··· Provided records

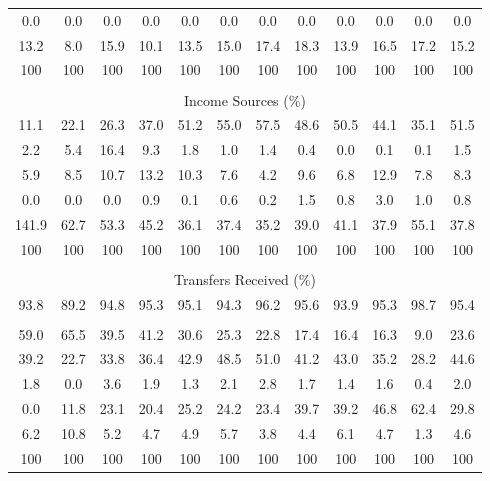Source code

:\begin{tabular}{c c c| c c c c c| c c c| c}
0.0 & 0.0 & 0.0 & 0.0 & 0.0 & 0.0 & 0.0 & 0.0 & 0.0 & 0.0 & 0.0 & 0.0 \\
13.2 & 8.0 & 15.9 & 10.1 & 13.5 & 15.0 & 17.4 & 18.3 & 13.9 & 16.5 & 17.2 & 15.2 \\
\midrule
100 & 100 & 100 & 100 & 100 & 100 & 100 & 100 & 100 & 100 & 100 & 100 \\
\midrule \\
\multicolumn{12}{c}{Income Sources (\%)}  \\
\midrule
11.1 & 22.1 & 26.3 & 37.0 & 51.2 & 55.0 & 57.5 & 48.6 & 50.5 & 44.1 & 35.1 & 51.5 \\
2.2 & 5.4 & 16.4 & 9.3 & 1.8 & 1.0 & 1.4 & 0.4 & 0.0 & 0.1 & 0.1 & 1.5 \\
5.9 & 8.5 & 10.7 & 13.2 & 10.3 & 7.6 & 4.2 & 9.6 & 6.8 & 12.9 & 7.8 & 8.3 \\
0.0 & 0.0 & 0.0 & 0.9 & 0.1 & 0.6 & 0.2 & 1.5 & 0.8 & 3.0 & 1.0 & 0.8 \\
141.9 & 62.7 & 53.3 & 45.2 & 36.1 & 37.4 & 35.2 & 39.0 & 41.1 & 37.9 & 55.1 & 37.8 \\
\midrule
100 & 100 & 100 & 100 & 100 & 100 & 100 & 100 & 100 & 100 & 100 & 100 \\
\midrule \\
\multicolumn{12}{c}{Transfers Received (\%)}  \\
\midrule
93.8 & 89.2 & 94.8 & 95.3 & 95.1 & 94.3 & 96.2 & 95.6 & 93.9 & 95.3 & 98.7 & 95.4 \\
 & & & & & & & & & & &  \\
59.0 & 65.5 & 39.5 & 41.2 & 30.6 & 25.3 & 22.8 & 17.4 & 16.4 & 16.3 & 9.0 & 23.6 \\
39.2 & 22.7 & 33.8 & 36.4 & 42.9 & 48.5 & 51.0 & 41.2 & 43.0 & 35.2 & 28.2 & 44.6 \\
1.8 & 0.0 & 3.6 & 1.9 & 1.3 & 2.1 & 2.8 & 1.7 & 1.4 & 1.6 & 0.4 & 2.0 \\
0.0 & 11.8 & 23.1 & 20.4 & 25.2 & 24.2 & 23.4 & 39.7 & 39.2 & 46.8 & 62.4 & 29.8 \\
6.2 & 10.8 & 5.2 & 4.7 & 4.9 & 5.7 & 3.8 & 4.4 & 6.1 & 4.7 & 1.3 & 4.6 \\
\midrule
100 & 100 & 100 & 100 & 100 & 100 & 100 & 100 & 100 & 100 & 100 & 100 \\
\bottomrule
\end{tabular}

······

### Try it
Scan the data for the word "tabular" and copy every line where it shows up.

### Answer to this exercise
:\begin{tabular}{c c c| c c c c c| c c c| c}
\end{tabular}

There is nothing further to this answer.